= J. R. Miner =

American baseball coach and manager (Wilbert Miner; 1926–1990)

Wilbert "J. R." Miner, sometimes known as Junior Miner (April 4, 1926 – August 21, 1990), was a coach and manager in North American minor league baseball.

Born in Moundsville, West Virginia, Miner attended Bethany College. A third baseman in amateur baseball, he never played professionally. He threw and batted right-handed, stood 5 ft 11 in tall and weighed 185 lb.

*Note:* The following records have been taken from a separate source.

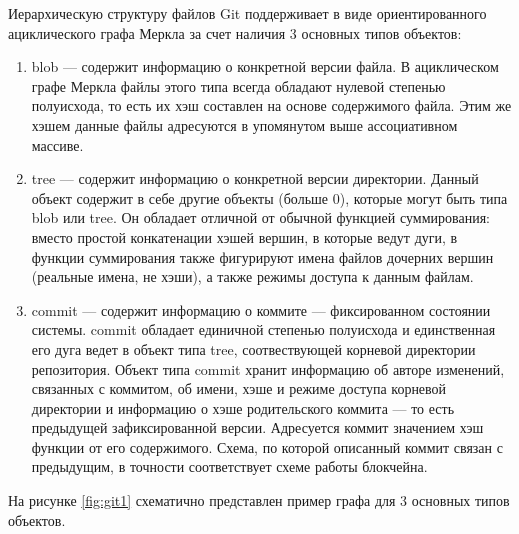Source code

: Иерархическую структуру файлов Git поддерживает в виде ориентированного ациклического графа Меркла за счет наличия 3 основных типов объектов:
\begin{enumerate}
    \item blob --- содержит информацию о конкретной версии файла. В ациклическом графе Меркла файлы этого типа всегда обладают нулевой степенью полуисхода, то есть их хэш составлен на основе содержимого файла. Этим же хэшем данные файлы адресуются в упомянутом выше ассоциативном массиве.
    \item tree --- содержит информацию о конкретной версии директории. Данный объект содержит в себе другие объекты (больше 0), которые могут быть типа blob или tree. Он обладает отличной от обычной функцией суммирования: вместо простой конкатенации хэшей вершин, в которые ведут дуги, в функции суммирования также фигурируют имена файлов дочерних вершин (реальные имена, не хэши), а также режимы доступа к данным файлам.
    \item commit --- содержит информацию о коммите --- фиксированном состоянии системы. commit обладает единичной степенью полуисхода и единственная его дуга ведет в объект типа tree, соотвествующей корневой директории репозитория. Объект типа commit хранит информацию об авторе изменений, связанных с коммитом, об имени, хэше и режиме доступа корневой директории и информацию о хэше родительского коммита --- то есть предыдущей зафиксированной версии. Адресуется коммит значением хэш функции от его содержимого. Схема, по которой описанный коммит связан с предыдущим, в точности соответствует схеме работы блокчейна.
\end{enumerate}

На рисунке \ref{fig:git1} схематично представлен пример графа для 3 основных типов объектов.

His professional coaching career began in the New York Mets organization, where he served as a coach with minor league clubs from 1970 to 1973. After spending 1974 coaching in the farm system of the New York Yankees, he joined the Baltimore Orioles as a coach with their Miami Orioles farm club (1975–77), then as manager of the Bluefield Orioles of the Rookie-level Appalachian League (1978–79). He then spent eight seasons with the Montreal Expos farm system, as a coach with the West Palm Beach Expos (1980) and then as manager of the team's Calgary Expos, Gastonia Expos, West Palm Beach Expos and Burlington Expos farm clubs (1981–87). His teams won 547 of 1,112 games (.492) with one championship (1983, in the South Atlantic League).

==Bibliography==
- Howe News Bureau, Montreal Expos 1985 Organization Book. St. Petersburg, Florida: The Baseball Library, 1985.
- Johnson, Lloyd, and Wolff, Miles, eds., The Minor League Encyclopedia, 3rd edition. Durham, North Carolina: Baseball America, 2007.